[Stored data entries]
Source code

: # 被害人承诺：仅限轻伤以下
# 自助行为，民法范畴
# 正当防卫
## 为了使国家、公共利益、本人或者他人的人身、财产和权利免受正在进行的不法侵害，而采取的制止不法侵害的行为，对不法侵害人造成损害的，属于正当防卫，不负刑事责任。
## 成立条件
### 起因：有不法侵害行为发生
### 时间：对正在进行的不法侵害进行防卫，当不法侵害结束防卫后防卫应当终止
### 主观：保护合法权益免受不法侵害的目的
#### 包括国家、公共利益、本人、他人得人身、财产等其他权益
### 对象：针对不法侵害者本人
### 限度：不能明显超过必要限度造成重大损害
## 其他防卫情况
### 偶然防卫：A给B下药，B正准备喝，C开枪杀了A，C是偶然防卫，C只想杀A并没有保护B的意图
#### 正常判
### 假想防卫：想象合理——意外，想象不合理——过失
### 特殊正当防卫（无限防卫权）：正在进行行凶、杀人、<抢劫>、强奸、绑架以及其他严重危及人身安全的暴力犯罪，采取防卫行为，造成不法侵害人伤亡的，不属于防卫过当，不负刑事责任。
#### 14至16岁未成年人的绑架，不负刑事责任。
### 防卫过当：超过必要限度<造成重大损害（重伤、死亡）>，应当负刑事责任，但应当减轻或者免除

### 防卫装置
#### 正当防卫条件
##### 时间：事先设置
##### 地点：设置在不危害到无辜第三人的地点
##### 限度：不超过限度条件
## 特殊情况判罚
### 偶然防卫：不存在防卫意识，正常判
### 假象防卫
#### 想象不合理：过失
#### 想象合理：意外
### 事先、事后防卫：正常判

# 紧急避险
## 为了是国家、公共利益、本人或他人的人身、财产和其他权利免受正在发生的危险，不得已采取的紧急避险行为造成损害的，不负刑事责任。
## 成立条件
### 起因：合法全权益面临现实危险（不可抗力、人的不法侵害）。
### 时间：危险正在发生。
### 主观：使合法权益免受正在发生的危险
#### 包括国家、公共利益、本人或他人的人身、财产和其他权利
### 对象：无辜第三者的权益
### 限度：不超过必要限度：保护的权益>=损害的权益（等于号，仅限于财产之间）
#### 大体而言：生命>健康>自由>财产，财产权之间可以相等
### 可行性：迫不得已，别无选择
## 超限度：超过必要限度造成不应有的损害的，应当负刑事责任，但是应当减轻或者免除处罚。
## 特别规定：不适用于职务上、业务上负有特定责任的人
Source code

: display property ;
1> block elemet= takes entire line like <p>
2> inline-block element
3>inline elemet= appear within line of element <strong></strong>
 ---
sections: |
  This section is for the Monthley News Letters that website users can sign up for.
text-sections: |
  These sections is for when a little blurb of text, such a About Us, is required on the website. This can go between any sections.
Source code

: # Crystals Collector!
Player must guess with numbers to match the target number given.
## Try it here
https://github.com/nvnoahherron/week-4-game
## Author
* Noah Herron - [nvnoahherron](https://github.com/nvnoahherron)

- EXERCISE DETAILS -
The records above need copying. Do it exactly.

- SOLVED PROBLEM -
Source code

: # 被害人承诺：仅限轻伤以下
# 自助行为，民法范畴
# 正当防卫
## 为了使国家、公共利益、本人或者他人的人身、财产和权利免受正在进行的不法侵害，而采取的制止不法侵害的行为，对不法侵害人造成损害的，属于正当防卫，不负刑事责任。
## 成立条件
### 起因：有不法侵害行为发生
### 时间：对正在进行的不法侵害进行防卫，当不法侵害结束防卫后防卫应当终止
### 主观：保护合法权益免受不法侵害的目的
#### 包括国家、公共利益、本人、他人得人身、财产等其他权益
### 对象：针对不法侵害者本人
### 限度：不能明显超过必要限度造成重大损害
## 其他防卫情况
### 偶然防卫：A给B下药，B正准备喝，C开枪杀了A，C是偶然防卫，C只想杀A并没有保护B的意图
#### 正常判
### 假想防卫：想象合理——意外，想象不合理——过失
### 特殊正当防卫（无限防卫权）：正在进行行凶、杀人、<抢劫>、强奸、绑架以及其他严重危及人身安全的暴力犯罪，采取防卫行为，造成不法侵害人伤亡的，不属于防卫过当，不负刑事责任。
#### 14至16岁未成年人的绑架，不负刑事责任。
### 防卫过当：超过必要限度<造成重大损害（重伤、死亡）>，应当负刑事责任，但应当减轻或者免除

### 防卫装置
#### 正当防卫条件
##### 时间：事先设置
##### 地点：设置在不危害到无辜第三人的地点
##### 限度：不超过限度条件
## 特殊情况判罚
### 偶然防卫：不存在防卫意识，正常判
### 假象防卫
#### 想象不合理：过失
#### 想象合理：意外
### 事先、事后防卫：正常判

# 紧急避险
## 为了是国家、公共利益、本人或他人的人身、财产和其他权利免受正在发生的危险，不得已采取的紧急避险行为造成损害的，不负刑事责任。
## 成立条件
### 起因：合法全权益面临现实危险（不可抗力、人的不法侵害）。
### 时间：危险正在发生。
### 主观：使合法权益免受正在发生的危险
#### 包括国家、公共利益、本人或他人的人身、财产和其他权利
### 对象：无辜第三者的权益
### 限度：不超过必要限度：保护的权益>=损害的权益（等于号，仅限于财产之间）
#### 大体而言：生命>健康>自由>财产，财产权之间可以相等
### 可行性：迫不得已，别无选择
## 超限度：超过必要限度造成不应有的损害的，应当负刑事责任，但是应当减轻或者免除处罚。
## 特别规定：不适用于职务上、业务上负有特定责任的人
Source code

: display property ;
1> block elemet= takes entire line like <p>
2> inline-block element
3>inline elemet= appear within line of element <strong></strong>
 ---
sections: |
  This section is for the Monthley News Letters that website users can sign up for.
text-sections: |
  These sections is for when a little blurb of text, such a About Us, is required on the website. This can go between any sections.
Source code

: # Crystals Collector!
Player must guess with numbers to match the target number given.
## Try it here
https://github.com/nvnoahherron/week-4-game
## Author
* Noah Herron - [nvnoahherron](https://github.com/nvnoahherron)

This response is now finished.